Are you an early bird or a night owl? If you fall neatly into one of these two categories you know that it can say a lot about you and the way you operate.
There are two different biological clocks (known as chronotypes) in terms of sleeping and waking: the early birds (also known as larks) and the night owls. The early bird or lark is a person who likes to fall asleep at an earlier hour and also likes to wake up early. The night owl, on the other hand, is someone who is the exact opposite.
The early birds can often be critical of the night owls. Early birds have been known to say that night owls are lacking motivation to get up and start the day. Night owls often feel guilty for not having that kind of energy in the morning.
Contrary to how it may appear, night owls too can be just as successful and motivated as their early bird counterparts.
Much is the Same about Early Birds and Night Owls
Interestingly enough, research has demonstrated that both early birds and night owls can be equally successful and that the time they rise and sleep has little to do with their successes in life.
Although most people mistakenly believe that night owls are lazy individuals lacking motivation, (their most typical characteristic being their use of the alarm’s snooze button or their general aversion for waking up early), in truth though, night owls are just really more at ease with their nighttime surroundings. It has nothing to do with productivity.
Each chronotype’s character traits both have their own advantages and disadvantages, and in terms of success, as always, it all boils down to whoever is willing to put in work and effort.
The belief that early birds, in stark contrast to night owls, are the most successful and motivated types of individuals is simply not true.

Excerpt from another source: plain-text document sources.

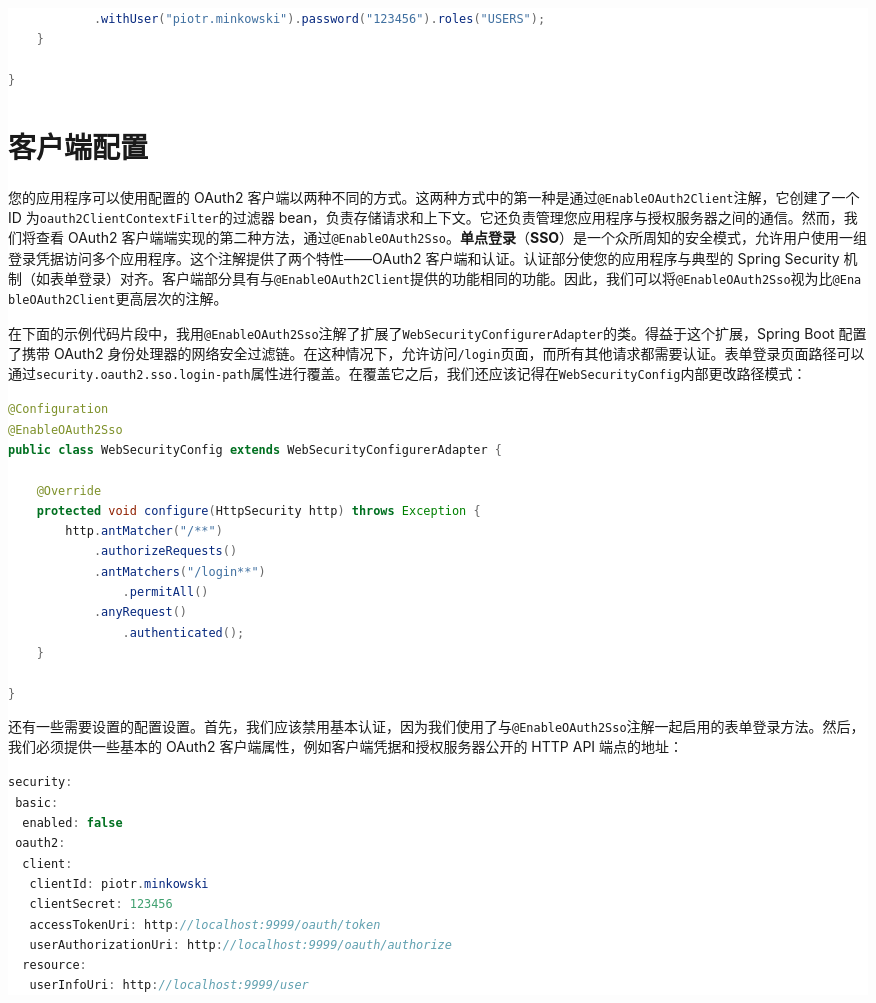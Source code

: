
 ```java
            .withUser("piotr.minkowski").password("123456").roles("USERS");
    }

}
```

# 客户端配置

您的应用程序可以使用配置的 OAuth2 客户端以两种不同的方式。这两种方式中的第一种是通过`@EnableOAuth2Client`注解，它创建了一个 ID 为`oauth2ClientContextFilter`的过滤器 bean，负责存储请求和上下文。它还负责管理您应用程序与授权服务器之间的通信。然而，我们将查看 OAuth2 客户端端实现的第二种方法，通过`@EnableOAuth2Sso`。**单点登录**（**SSO**）是一个众所周知的安全模式，允许用户使用一组登录凭据访问多个应用程序。这个注解提供了两个特性——OAuth2 客户端和认证。认证部分使您的应用程序与典型的 Spring Security 机制（如表单登录）对齐。客户端部分具有与`@EnableOAuth2Client`提供的功能相同的功能。因此，我们可以将`@EnableOAuth2Sso`视为比`@EnableOAuth2Client`更高层次的注解。

在下面的示例代码片段中，我用`@EnableOAuth2Sso`注解了扩展了`WebSecurityConfigurerAdapter`的类。得益于这个扩展，Spring Boot 配置了携带 OAuth2 身份处理器的网络安全过滤链。在这种情况下，允许访问`/login`页面，而所有其他请求都需要认证。表单登录页面路径可以通过`security.oauth2.sso.login-path`属性进行覆盖。在覆盖它之后，我们还应该记得在`WebSecurityConfig`内部更改路径模式：

```java
@Configuration
@EnableOAuth2Sso
public class WebSecurityConfig extends WebSecurityConfigurerAdapter {

    @Override
    protected void configure(HttpSecurity http) throws Exception {
        http.antMatcher("/**")
            .authorizeRequests()
            .antMatchers("/login**")
                .permitAll()
            .anyRequest()
                .authenticated();
    }

}
```

还有一些需要设置的配置设置。首先，我们应该禁用基本认证，因为我们使用了与`@EnableOAuth2Sso`注解一起启用的表单登录方法。然后，我们必须提供一些基本的 OAuth2 客户端属性，例如客户端凭据和授权服务器公开的 HTTP API 端点的地址：

```java
security:
 basic:
  enabled: false
 oauth2:
  client:
   clientId: piotr.minkowski
   clientSecret: 123456
   accessTokenUri: http://localhost:9999/oauth/token
   userAuthorizationUri: http://localhost:9999/oauth/authorize
  resource:
   userInfoUri: http://localhost:9999/user
```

In fact, research studies show that only a few key differences exist between early birds and night owls.
The 8 Differences Between Early Birds and Night Owls
One study found that night owls are more prone to suffering from fatigue during the day.
2. Night Owls Have Greater Morning-time Irritability
Night owls are, naturally more irritable in the mornings, particularly when forced to wake up early than what feels right to them.
3. Early Birds are More Prone to Perfectionism
Early birds are more likely to be extreme perfectionists. They like things done the way they like them.
4. Productivity and Creativity
Early birds tend to be more productive and creative in the morning-time, whereas night owls are more productive and creative in the evening hours. Neither one is better than the other. Just different timings.
5. Different Spending Habits
Another difference is that studies have shown that night owls and larks tend to have different spending habits. Night owls have a tendency to spend more, but larks, on the other hand, strategically plan out their life including their spending habits.
Another example is a study that showed that the night owl happens to be “smarter” than the early bird. The study tested over 400 different people in reading, writing, and mathematics, and found that its night owl participants got higher scores compared to the early birds.
Nonetheless, intelligence doesn’t always correlate with being more successful.
While night owls may generally be smarter, early birds, often, are likely to do better in the real world, and this is because most white-collar jobs happen in the morning, making it more suitable for them.
Studies also show that night owls really love their caffeine whereas early birds are not quite as interested in it.
Night owls are also more likely to consume alcohol than early birds.
Similarities Between Early Birds and Night Owls
Other than that, not much is really different between an Early Bird and a Night Owl.
Most people assume that night owls are more creative during the night, but in fact, one study revealed that night owls can actually be creative during the daytime as well. Similarly, early birds can also become creative at night, hence seemingly contradicting each of the type’s traits or potentials.
(Also read: Does a Full Moon Really Make People Crazy?)
Also, when both night owls and early birds can adapt and become productive at times when they wouldn’t naturally be. Thus, both can become successful no matter the time of day and no matter their chronotype.
Yes, each chronotype may be different with their sleeping patterns and with their character traits to some extent, but it should never be used to define success.
It is helpful to know whether you are a night owl or an early bird in order to craft your life in a way that suits you best, but other than that, the only way anyone can become successful is if you dedicate you time and effort into it. In the end it doesn’t really matter whether you’re a night owl or a day lark.